А я не могу оставить. Меня колотит от злости, стоит только подумать об этом. Она не хотела, чтоб я узнал, но врач сказал мне. Из-за этой гребанной ситуации в лесу она потеряла ребенка. И она хочет, чтоб я простил отца за все это безумное дерьмо, которое случилось из-за того, что он решил поиграть в Бога, вмешавшись в наши жизни. Ведь сама она почему-то за все просила его. И приезжает навещать его каждый день. А я не могу заставить себя даже посмотреть ему в лицо, без желания это самое лицо разбить.
Он лишил меня детства Алины. Теперь он, который привел в нашу жизнь эту сумасшедшую суку, еще и лишил нас ребенка. Второго ребенка, которого мы могли сейчас ждать, и которого больше нет.
— Пойдем, я проведу тебя в твою палату, Львеночек, — голос Веты смягчился.
Я не знаю, на каких успокоительных она, но, видимо, психолог выписала ей хорошие. Потому что по-другому ее умиротворение, ее всепрощение и самоотверженность я понять не могу.

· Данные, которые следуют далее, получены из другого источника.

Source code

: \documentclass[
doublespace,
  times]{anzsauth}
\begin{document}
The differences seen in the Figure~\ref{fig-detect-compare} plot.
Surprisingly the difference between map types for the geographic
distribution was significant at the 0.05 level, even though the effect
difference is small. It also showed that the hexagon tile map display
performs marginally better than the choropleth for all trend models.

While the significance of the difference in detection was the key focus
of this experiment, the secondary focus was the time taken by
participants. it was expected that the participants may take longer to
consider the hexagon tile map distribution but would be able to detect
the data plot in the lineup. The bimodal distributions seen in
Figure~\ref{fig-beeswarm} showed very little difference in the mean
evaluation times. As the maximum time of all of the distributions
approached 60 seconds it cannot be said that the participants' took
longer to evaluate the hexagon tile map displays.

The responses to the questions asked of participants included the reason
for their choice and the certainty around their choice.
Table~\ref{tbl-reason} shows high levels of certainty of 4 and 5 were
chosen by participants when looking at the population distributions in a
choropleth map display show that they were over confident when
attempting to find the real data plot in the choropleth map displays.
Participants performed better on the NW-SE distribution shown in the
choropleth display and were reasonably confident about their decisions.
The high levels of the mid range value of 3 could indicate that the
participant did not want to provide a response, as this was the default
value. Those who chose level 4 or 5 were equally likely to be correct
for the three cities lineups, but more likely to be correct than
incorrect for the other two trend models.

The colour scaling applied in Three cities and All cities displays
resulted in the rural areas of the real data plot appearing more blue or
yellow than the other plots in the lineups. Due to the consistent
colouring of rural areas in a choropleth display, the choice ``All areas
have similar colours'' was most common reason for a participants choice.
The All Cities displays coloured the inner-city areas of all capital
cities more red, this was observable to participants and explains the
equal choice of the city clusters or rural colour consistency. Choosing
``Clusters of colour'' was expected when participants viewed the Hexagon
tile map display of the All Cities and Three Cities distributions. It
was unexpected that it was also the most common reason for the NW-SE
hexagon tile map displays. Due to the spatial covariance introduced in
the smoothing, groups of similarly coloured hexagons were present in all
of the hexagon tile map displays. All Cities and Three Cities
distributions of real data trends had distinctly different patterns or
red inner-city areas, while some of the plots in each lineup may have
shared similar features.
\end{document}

— Ладно, — выдохнул я, подавляя и свой гнев. Подавляя в очередной раз, хотя хочется выплеснуть его, выковырять эту черноту из своей груди, ведь она мешает мне дышать.
— Возьмись за мою руку, — подсказала, поравнявшись со мной.
— Предложение, на которое невозможно сказать нет, — ответил, улыбнувшись криво, и повзолил ей руководить.